*INSTRUCTIONS TO FOLLOW*
In the entries that follow, the lines from the one with "1. In the headers" through the one with "capabilities. Then there" are the ones to write out, exactly and with both ends included. Nothing else should appear.

Document images with source code:
'''
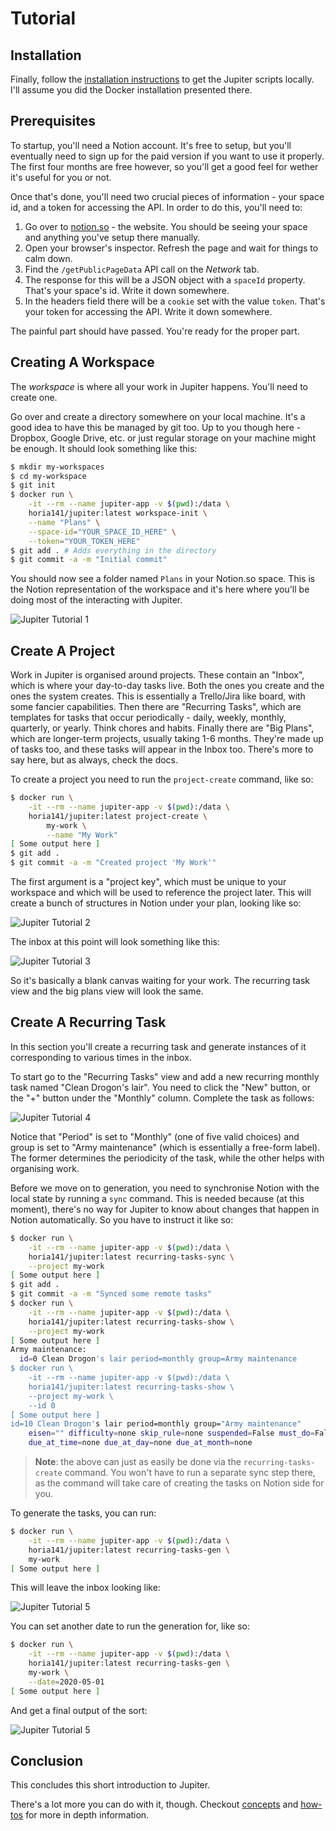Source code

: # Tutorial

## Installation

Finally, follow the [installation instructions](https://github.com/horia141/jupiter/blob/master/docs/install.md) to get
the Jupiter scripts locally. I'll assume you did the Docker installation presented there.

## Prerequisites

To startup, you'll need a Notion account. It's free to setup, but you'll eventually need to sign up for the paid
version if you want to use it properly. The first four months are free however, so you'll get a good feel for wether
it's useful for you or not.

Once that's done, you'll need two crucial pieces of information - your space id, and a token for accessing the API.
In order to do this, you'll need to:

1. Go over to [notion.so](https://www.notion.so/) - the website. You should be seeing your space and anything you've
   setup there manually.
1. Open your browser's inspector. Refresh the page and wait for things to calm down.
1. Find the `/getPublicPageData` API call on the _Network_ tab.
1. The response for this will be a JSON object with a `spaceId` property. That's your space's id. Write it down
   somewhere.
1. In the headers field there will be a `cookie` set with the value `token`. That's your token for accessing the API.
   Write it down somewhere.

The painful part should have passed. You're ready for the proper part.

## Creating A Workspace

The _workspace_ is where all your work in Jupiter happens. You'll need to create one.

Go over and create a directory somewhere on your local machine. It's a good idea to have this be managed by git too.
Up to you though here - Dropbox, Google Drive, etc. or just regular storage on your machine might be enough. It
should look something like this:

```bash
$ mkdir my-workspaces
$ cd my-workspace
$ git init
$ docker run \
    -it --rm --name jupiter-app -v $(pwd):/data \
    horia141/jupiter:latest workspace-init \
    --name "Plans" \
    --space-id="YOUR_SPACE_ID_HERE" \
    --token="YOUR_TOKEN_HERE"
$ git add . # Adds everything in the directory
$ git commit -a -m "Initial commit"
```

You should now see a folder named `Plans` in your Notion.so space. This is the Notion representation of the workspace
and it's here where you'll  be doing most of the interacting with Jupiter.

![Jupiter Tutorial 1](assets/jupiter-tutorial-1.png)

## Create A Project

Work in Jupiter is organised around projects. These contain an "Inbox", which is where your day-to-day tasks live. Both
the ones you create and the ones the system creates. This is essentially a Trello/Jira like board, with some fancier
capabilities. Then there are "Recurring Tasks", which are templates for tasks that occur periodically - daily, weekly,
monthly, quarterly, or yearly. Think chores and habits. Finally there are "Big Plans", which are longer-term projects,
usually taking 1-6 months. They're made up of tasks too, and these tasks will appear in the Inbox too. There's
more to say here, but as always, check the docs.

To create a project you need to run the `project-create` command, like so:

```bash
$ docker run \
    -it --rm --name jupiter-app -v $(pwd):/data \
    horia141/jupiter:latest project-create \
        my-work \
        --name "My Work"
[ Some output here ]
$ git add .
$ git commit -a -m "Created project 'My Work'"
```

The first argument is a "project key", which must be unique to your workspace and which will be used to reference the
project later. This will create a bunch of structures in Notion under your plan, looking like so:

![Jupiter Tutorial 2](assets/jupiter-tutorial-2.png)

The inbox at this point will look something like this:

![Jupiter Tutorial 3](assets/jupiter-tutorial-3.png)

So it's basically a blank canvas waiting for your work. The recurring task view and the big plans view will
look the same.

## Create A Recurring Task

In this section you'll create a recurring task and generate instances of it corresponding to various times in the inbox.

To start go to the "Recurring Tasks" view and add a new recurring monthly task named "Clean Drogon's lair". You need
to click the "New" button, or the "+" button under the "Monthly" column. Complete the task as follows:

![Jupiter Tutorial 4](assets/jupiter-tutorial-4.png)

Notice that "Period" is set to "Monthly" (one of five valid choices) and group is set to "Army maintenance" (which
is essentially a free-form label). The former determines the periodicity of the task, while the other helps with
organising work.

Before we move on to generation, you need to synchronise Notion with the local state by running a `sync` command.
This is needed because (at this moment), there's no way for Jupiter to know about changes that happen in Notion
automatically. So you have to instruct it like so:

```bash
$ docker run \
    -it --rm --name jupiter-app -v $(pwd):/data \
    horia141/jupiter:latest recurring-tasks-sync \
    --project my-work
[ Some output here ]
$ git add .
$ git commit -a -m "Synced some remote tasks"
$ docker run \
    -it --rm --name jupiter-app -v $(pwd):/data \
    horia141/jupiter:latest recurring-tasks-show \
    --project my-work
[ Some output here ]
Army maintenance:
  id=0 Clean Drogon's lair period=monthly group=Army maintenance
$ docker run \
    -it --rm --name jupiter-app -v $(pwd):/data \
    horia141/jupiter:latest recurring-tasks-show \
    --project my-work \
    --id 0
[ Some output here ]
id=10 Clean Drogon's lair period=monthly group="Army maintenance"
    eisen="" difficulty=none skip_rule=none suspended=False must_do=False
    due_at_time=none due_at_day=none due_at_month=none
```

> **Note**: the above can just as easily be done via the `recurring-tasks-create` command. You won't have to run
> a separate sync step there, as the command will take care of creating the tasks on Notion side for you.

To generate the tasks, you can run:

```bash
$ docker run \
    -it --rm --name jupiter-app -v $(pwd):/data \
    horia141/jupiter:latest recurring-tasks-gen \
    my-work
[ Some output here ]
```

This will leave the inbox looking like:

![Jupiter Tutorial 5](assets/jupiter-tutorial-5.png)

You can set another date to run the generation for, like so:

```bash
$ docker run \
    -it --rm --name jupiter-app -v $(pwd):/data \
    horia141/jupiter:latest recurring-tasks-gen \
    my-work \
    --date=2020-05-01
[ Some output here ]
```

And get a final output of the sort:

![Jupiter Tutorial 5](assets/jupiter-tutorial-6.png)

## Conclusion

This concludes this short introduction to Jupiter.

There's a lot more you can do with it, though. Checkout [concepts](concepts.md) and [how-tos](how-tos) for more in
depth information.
'''
'''
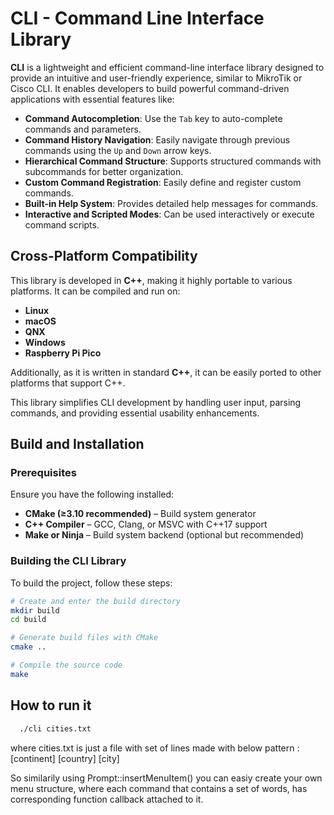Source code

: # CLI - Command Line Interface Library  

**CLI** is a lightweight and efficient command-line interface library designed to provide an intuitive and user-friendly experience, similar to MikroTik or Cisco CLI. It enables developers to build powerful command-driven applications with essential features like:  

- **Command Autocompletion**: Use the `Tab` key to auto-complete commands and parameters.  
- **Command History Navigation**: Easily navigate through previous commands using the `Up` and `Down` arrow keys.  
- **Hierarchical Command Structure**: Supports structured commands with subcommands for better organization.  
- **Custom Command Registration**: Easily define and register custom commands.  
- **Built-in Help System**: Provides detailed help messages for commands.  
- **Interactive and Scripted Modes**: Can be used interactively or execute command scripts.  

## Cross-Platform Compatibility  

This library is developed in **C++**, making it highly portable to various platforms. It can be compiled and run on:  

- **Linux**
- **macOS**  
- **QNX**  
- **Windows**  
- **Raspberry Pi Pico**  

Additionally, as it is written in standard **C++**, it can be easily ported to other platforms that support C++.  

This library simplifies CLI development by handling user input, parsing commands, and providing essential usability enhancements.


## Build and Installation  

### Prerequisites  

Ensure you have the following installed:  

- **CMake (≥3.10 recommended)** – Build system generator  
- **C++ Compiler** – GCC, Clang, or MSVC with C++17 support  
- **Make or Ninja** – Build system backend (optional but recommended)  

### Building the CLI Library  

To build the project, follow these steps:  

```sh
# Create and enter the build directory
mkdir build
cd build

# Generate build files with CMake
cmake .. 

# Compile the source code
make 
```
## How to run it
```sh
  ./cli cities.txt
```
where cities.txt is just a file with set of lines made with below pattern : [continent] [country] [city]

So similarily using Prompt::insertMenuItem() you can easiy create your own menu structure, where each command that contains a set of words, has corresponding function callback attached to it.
'''
'''
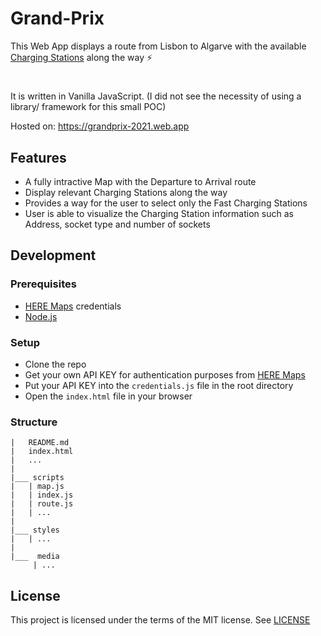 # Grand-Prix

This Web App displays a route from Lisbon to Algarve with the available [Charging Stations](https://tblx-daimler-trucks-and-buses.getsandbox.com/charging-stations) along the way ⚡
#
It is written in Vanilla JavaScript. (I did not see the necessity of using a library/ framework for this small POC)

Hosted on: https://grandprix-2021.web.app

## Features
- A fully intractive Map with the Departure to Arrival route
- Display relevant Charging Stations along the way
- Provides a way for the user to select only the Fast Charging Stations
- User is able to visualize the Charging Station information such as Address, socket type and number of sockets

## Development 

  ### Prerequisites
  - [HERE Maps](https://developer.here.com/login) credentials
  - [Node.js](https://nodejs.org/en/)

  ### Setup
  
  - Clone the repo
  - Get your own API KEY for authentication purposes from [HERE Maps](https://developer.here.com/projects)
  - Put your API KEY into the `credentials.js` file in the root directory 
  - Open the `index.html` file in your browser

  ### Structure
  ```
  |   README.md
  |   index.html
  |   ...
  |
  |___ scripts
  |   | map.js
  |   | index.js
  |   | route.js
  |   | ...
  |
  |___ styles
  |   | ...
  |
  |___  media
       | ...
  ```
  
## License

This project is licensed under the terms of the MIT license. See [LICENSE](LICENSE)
'''
*RESULT OF THIS TASK*
1. In the headers field there will be a `cookie` set with the value `token`. That's your token for accessing the API.
   Write it down somewhere.

The painful part should have passed. You're ready for the proper part.

## Creating A Workspace

The _workspace_ is where all your work in Jupiter happens. You'll need to create one.

Go over and create a directory somewhere on your local machine. It's a good idea to have this be managed by git too.
Up to you though here - Dropbox, Google Drive, etc. or just regular storage on your machine might be enough. It
should look something like this:

```bash
$ mkdir my-workspaces
$ cd my-workspace
$ git init
$ docker run \
    -it --rm --name jupiter-app -v $(pwd):/data \
    horia141/jupiter:latest workspace-init \
    --name "Plans" \
    --space-id="YOUR_SPACE_ID_HERE" \
    --token="YOUR_TOKEN_HERE"
$ git add . # Adds everything in the directory
$ git commit -a -m "Initial commit"
```

You should now see a folder named `Plans` in your Notion.so space. This is the Notion representation of the workspace
and it's here where you'll  be doing most of the interacting with Jupiter.

![Jupiter Tutorial 1](assets/jupiter-tutorial-1.png)

## Create A Project

Work in Jupiter is organised around projects. These contain an "Inbox", which is where your day-to-day tasks live. Both
the ones you create and the ones the system creates. This is essentially a Trello/Jira like board, with some fancier
capabilities. Then there are "Recurring Tasks", which are templates for tasks that occur periodically - daily, weekly,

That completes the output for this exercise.